The lines to copy are those with "Execute" in them. Pull each one from the entries below.

- [Input data]
··········

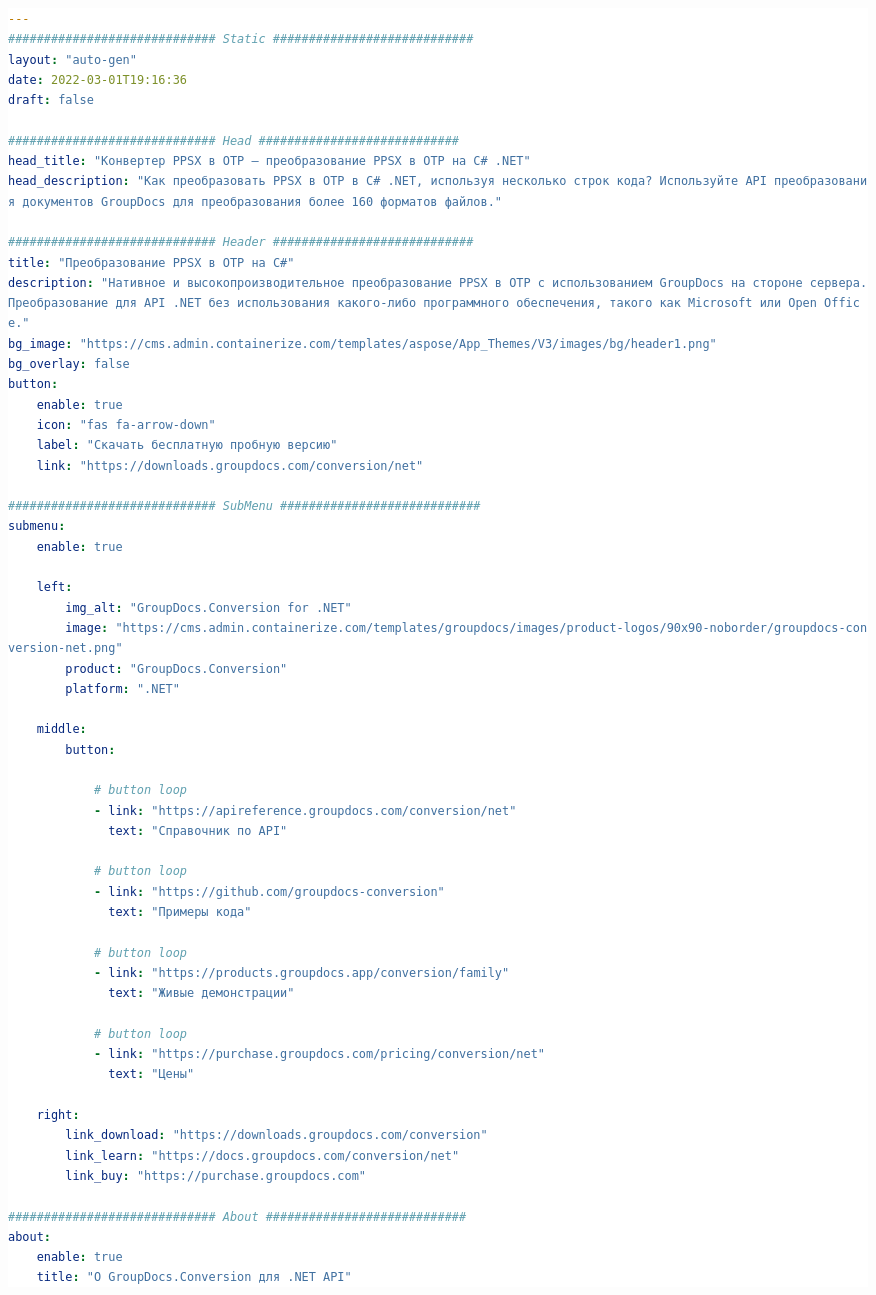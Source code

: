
 ```yaml
---
############################# Static ############################
layout: "auto-gen"
date: 2022-03-01T19:16:36
draft: false

############################# Head ############################
head_title: "Конвертер PPSX в OTP — преобразование PPSX в OTP на C# .NET"
head_description: "Как преобразовать PPSX в OTP в C# .NET, используя несколько строк кода? Используйте API преобразования документов GroupDocs для преобразования более 160 форматов файлов."

############################# Header ############################
title: "Преобразование PPSX в OTP на C#"
description: "Нативное и высокопроизводительное преобразование PPSX в OTP с использованием GroupDocs на стороне сервера. Преобразование для API .NET без использования какого-либо программного обеспечения, такого как Microsoft или Open Office."
bg_image: "https://cms.admin.containerize.com/templates/aspose/App_Themes/V3/images/bg/header1.png"
bg_overlay: false
button:
    enable: true
    icon: "fas fa-arrow-down"
    label: "Скачать бесплатную пробную версию"
    link: "https://downloads.groupdocs.com/conversion/net"

############################# SubMenu ############################
submenu:
    enable: true

    left:
        img_alt: "GroupDocs.Conversion for .NET"
        image: "https://cms.admin.containerize.com/templates/groupdocs/images/product-logos/90x90-noborder/groupdocs-conversion-net.png"
        product: "GroupDocs.Conversion"
        platform: ".NET"

    middle:
        button:

            # button loop
            - link: "https://apireference.groupdocs.com/conversion/net"
              text: "Справочник по API"

            # button loop
            - link: "https://github.com/groupdocs-conversion"
              text: "Примеры кода"

            # button loop
            - link: "https://products.groupdocs.app/conversion/family"
              text: "Живые демонстрации"

            # button loop
            - link: "https://purchase.groupdocs.com/pricing/conversion/net"
              text: "Цены"

    right:
        link_download: "https://downloads.groupdocs.com/conversion"
        link_learn: "https://docs.groupdocs.com/conversion/net"
        link_buy: "https://purchase.groupdocs.com"

############################# About ############################
about:
    enable: true
    title: "О GroupDocs.Conversion для .NET API"
```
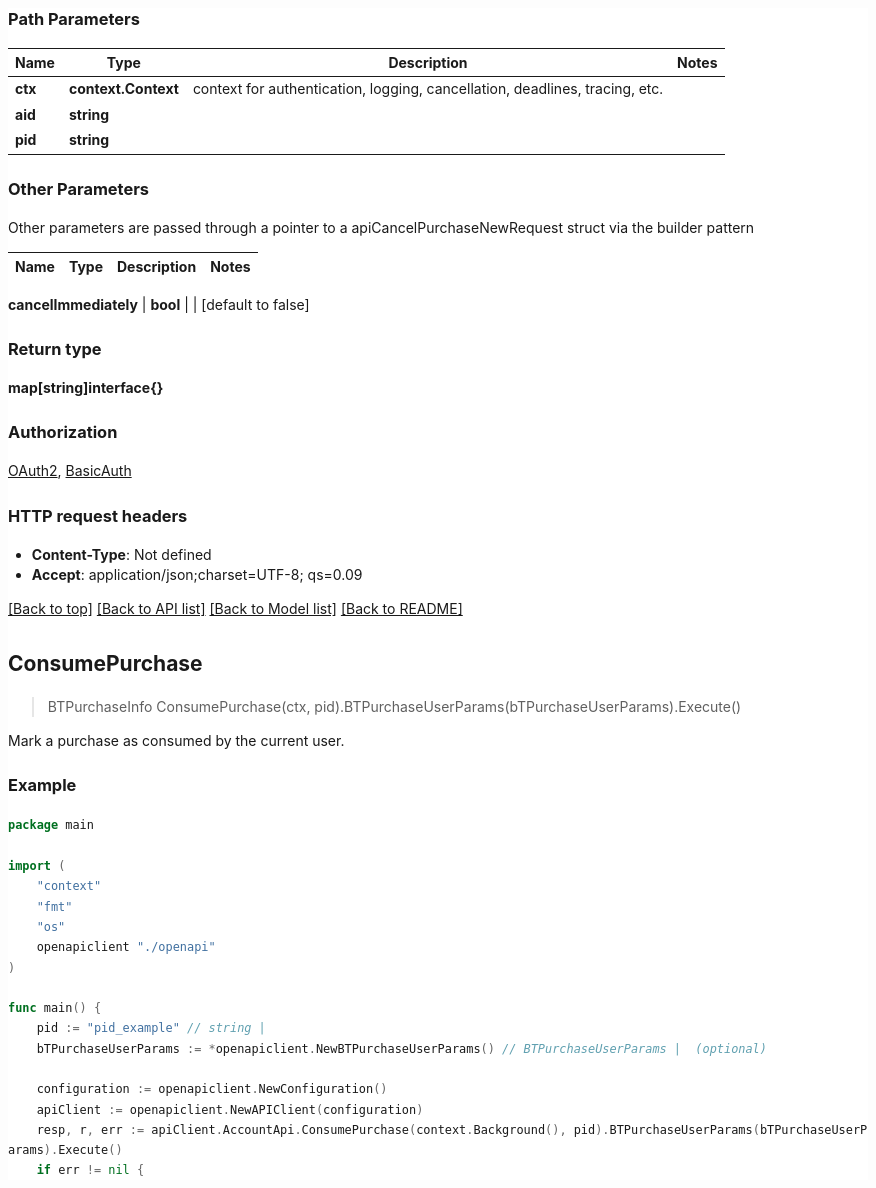### Path Parameters


Name | Type | Description  | Notes
------------- | ------------- | ------------- | -------------
**ctx** | **context.Context** | context for authentication, logging, cancellation, deadlines, tracing, etc.
**aid** | **string** |  | 
**pid** | **string** |  | 

### Other Parameters

Other parameters are passed through a pointer to a apiCancelPurchaseNewRequest struct via the builder pattern


Name | Type | Description  | Notes
------------- | ------------- | ------------- | -------------


 **cancelImmediately** | **bool** |  | [default to false]

### Return type

**map[string]interface{}**

### Authorization

[OAuth2](../README.md#OAuth2), [BasicAuth](../README.md#BasicAuth)

### HTTP request headers

- **Content-Type**: Not defined
- **Accept**: application/json;charset=UTF-8; qs=0.09

[[Back to top]](#) [[Back to API list]](../README.md#documentation-for-api-endpoints)
[[Back to Model list]](../README.md#documentation-for-models)
[[Back to README]](../README.md)


## ConsumePurchase

> BTPurchaseInfo ConsumePurchase(ctx, pid).BTPurchaseUserParams(bTPurchaseUserParams).Execute()

Mark a purchase as consumed by the current user.

### Example

```go
package main

import (
    "context"
    "fmt"
    "os"
    openapiclient "./openapi"
)

func main() {
    pid := "pid_example" // string | 
    bTPurchaseUserParams := *openapiclient.NewBTPurchaseUserParams() // BTPurchaseUserParams |  (optional)

    configuration := openapiclient.NewConfiguration()
    apiClient := openapiclient.NewAPIClient(configuration)
    resp, r, err := apiClient.AccountApi.ConsumePurchase(context.Background(), pid).BTPurchaseUserParams(bTPurchaseUserParams).Execute()
    if err != nil {
```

··········

- [Solution to this exercise]
> BTPurchaseInfo ConsumePurchase(ctx, pid).BTPurchaseUserParams(bTPurchaseUserParams).Execute()
    resp, r, err := apiClient.AccountApi.ConsumePurchase(context.Background(), pid).BTPurchaseUserParams(bTPurchaseUserParams).Execute()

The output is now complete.